You have to distinguish between different issues. For example, they should give adequate compensation to the girl who was hurt, and they should hold the criminals responsible. But the problem as I see it is much deeper. When you turn on the radio, all of the DJs throw in some English. Look at magazines--Japan has become Americanized without us even noticing it. Every film which is a hit in the U.S. becomes a hit in Japan. Culturally, that's even more terrifying. We've lost our sense of direction. What should Japan do next? We saved up all this money, what are we going to do with it? The world is watching us. We have to--and I am desperately trying to--find some sense of our own value and perspective. DJs say "Hi! Everybody!" in English. People dress like rappers just because they think they look cool. I'm not a rightist, but I don't believe that everything American is good. We don't have our own sense of values, and that is what created something like Aum Shinrikyo.
But when you were a kid, you obviously had a lot of fun living near the base. You went to jazz clubs, hung out with black guys and enjoyed yourself. Can't that be a positive influence?

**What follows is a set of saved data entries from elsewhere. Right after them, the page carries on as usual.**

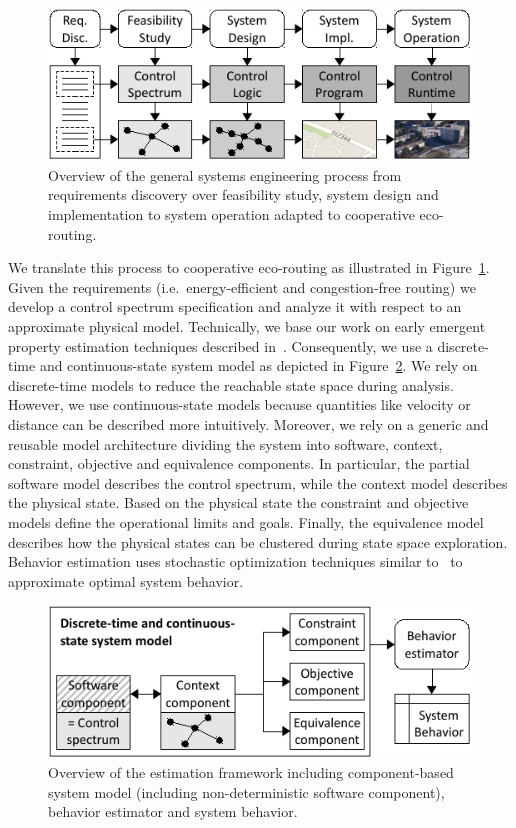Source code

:\documentclass[conference]{../cls/IEEEtran}
\begin{document}
\begin{figure}[b]
	\centering
	\includegraphics{../gfx/process.pdf}
	\caption{Overview of the general systems engineering process from requirements discovery over feasibility study, system design and implementation to system operation adapted to cooperative eco-routing.}
	\label{figure:process}
\end{figure}
We translate this process to cooperative eco-routing as illustrated in Figure~\ref{figure:process}.
Given the requirements (i.e.\ energy-efficient and congestion-free routing) we develop a control spectrum specification and analyze it with respect to an approximate physical model.
Technically, we base our work on early emergent property estimation techniques described in~\cite{Hackenberg2012}.
Consequently, we use a discrete-time and continuous-state system model as depicted in Figure~\ref{figure:framework}.
We rely on discrete-time models to reduce the reachable state space during analysis.
However, we use continuous-state models because quantities like velocity or distance can be described more intuitively.
Moreover, we rely on a generic and reusable model architecture dividing the system into software, context, constraint, objective and equivalence components.
In particular, the partial software model describes the control spectrum, while the context model describes the physical state.
Based on the physical state the constraint and objective models define the operational limits and goals.
Finally, the equivalence model describes how the physical states can be clustered during state space exploration.
Behavior estimation uses stochastic optimization techniques similar to~\cite{Pereira1991} to approximate optimal system behavior.

\begin{figure}[b]
	\centering
	\includegraphics{../gfx/framework.pdf}
	\caption{Overview of the estimation framework including component-based system model (including non-deterministic software component), behavior estimator and system behavior.}
	\label{figure:framework}
\end{figure}
\end{document}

It's not a question of negative or positive. I simply liked American culture, films, music, novels. But Japan's a hysterical country. We take these things in a banzai kind of way--or we reject them. We can't express ourselves through Kabuki these days, but that doesn't mean we should try to express ourselves through rap. We need new ways to express ourselves, and that's difficult. It's just too easy to become a rightist--or a slave of American values.
Do you think the American military should leave Okinawa and Japan?
Yeah, it should. If it could be done easily.
Could it be done easily?
No, it couldn't.
What is your biggest regret?
Nothing.
No regrets?
No. I never look behind me.
Are you a happy person?
I don't know.
Do you have ups and downs, black moments, or are you quite stable?
I have nasty moments, and I get depressed sometimes. When I have something like this new film, something I really want to do, it's usually okay. So, I always need to have something like that ahead of me.
What sort of things bring you down, make you depressed?
I usually get depressed when I am in bad physical condition, hungry or tired. And I get depressed when my books don't sell very well, or don't sell as much as I expected. When you are in that situation, writing something good makes a difference.
How would you like to be remembered after you are gone?
When I die, that's the end of it, so I don't care. I want to enjoy myself while I'm here.
(callout)
"We need new ways to express ourselves, and that's difficult. It's just too easy to become a rightist--or a slave of American values."